Sono voci che muoiono ancora
nell’indifferenza muta
di chi frettoloso passa
su quel ponte di ferro.
Sabrina Lembo
La vita: Sabrina Lembo (Roma, 1980) di origini molisane, Presidente dell’Associazione Culturale “Un lembo di…”, è scrittrice, recensionista, critica e traduttrice di numerosi testi dallo spagnolo all´italiano, tra cui What(ts)appa Piropoemi per cellulare di José Maria Paz Gago (Aracne, 2014). Imprenditrice nel settore oleario, da anni si occupa di progetti culturali internazionali, unendo l’ambito culturale all’amore per la terra e per le proprie tradizioni. Collabora con l´Università degli studi di Roma Tre, dove ha insegnato letteratura spagnola. E´autrice del testo Llanto por Ignacio Sánchez Mejías di Federico García Lorca. Traduzioni a confronto, (Aracne, 2013) e in ambito poetico della raccolta “Sentire” (Pagine, 2014), “Froitos do tempo” (Edicións Embora, 2015).

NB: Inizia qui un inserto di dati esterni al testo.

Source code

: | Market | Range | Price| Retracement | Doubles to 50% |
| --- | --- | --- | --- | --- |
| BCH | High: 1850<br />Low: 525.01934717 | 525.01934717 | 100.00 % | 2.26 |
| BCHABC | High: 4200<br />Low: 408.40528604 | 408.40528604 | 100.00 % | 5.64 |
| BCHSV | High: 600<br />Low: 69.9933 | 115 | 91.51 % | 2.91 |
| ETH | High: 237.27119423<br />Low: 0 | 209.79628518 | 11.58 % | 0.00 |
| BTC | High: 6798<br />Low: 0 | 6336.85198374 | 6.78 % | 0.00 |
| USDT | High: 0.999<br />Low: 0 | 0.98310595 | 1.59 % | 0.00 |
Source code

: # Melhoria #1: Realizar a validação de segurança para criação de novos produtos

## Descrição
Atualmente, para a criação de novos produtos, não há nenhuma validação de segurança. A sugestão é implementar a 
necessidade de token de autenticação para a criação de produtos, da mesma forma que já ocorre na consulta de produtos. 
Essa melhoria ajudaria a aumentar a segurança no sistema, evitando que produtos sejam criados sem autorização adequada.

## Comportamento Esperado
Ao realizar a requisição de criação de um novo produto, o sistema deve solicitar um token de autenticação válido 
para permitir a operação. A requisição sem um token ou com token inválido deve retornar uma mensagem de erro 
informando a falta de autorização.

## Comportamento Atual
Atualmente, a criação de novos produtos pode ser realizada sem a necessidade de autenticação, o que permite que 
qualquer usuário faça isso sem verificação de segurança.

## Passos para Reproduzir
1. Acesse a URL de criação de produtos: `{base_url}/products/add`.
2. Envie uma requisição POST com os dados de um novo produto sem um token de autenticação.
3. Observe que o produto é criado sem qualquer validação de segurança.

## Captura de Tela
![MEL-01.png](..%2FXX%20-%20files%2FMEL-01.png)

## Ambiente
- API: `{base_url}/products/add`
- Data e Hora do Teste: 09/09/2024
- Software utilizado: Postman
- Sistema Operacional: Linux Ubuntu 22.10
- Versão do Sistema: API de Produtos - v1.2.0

La storia: “Il ponte di ferro” è una lirica che si tinge del dolore della guerra e del sangue dei nostri avi. E’ il sangue di dieci donne romane che il Venerdì di Pasqua, il 7 aprile del 1944, stavano attraversando il Ponte dell’Industria in zona Ostiense, noto a tutti come il Ponte di ferro. La fame, la necessità, la guerra avevano spinto queste dieci donne ad attraversare il ponte per recarsi al forno Tesei, che riforniva le truppe di occupazione nazifasciste. Quelle dieci donne, sorprese dai soldati nazisti con pane e farina, vennero fatte allineare lungo le transenne del ponte e barbaramente fucilate. L’eccidio si inserisce nel contesto storico creatosi a seguito di un’ordinanza che aveva ridotto a 100 grammi la razione giornaliera di pane destinata quotidianamente ai civili. Per oltre cinquant’anni, questo episodio è rimasto nel dimenticatoio, fino a quando l’ex partigiana Capponi, attraverso ricerche ed informazioni ha ridato i nomi a queste dieci donne trucidate: Clorinda Falsetti, Italia Ferracci, Esperia Pellegrini,Elvira Ferrante, Eulalia Fiorentino, Elettra Maria Giardini,Concetta Piazza, Assunta Maria Izzi, Arialda Pistolesi, Silvia Loggreolo. In una città frenetica come Roma, tra il traffico indifferente di chi quotidianamente attraversa il Ponte dell’Industria, senza sapere, senza conoscere, senza ascoltare il dolore che ancora urla da quel luogo della memoria, solo resta inerme il ferro.
La giuria: Ripercorre con tratto preciso una temperie di sopraffazioni di dolore, di repentini distacchi. Tutto viene descritto, nella sua crudezza, con pietosa ed affettuosa eleganza. E’ un inno alla vita stroncata e un anelito di speranza perché mai più si ripeta una tale barbarie.
Bello l’appello al viandante frettoloso perché si fermi a sentire le voci che presto saranno stroncate, come un estremo addio alla vita e agli affetti.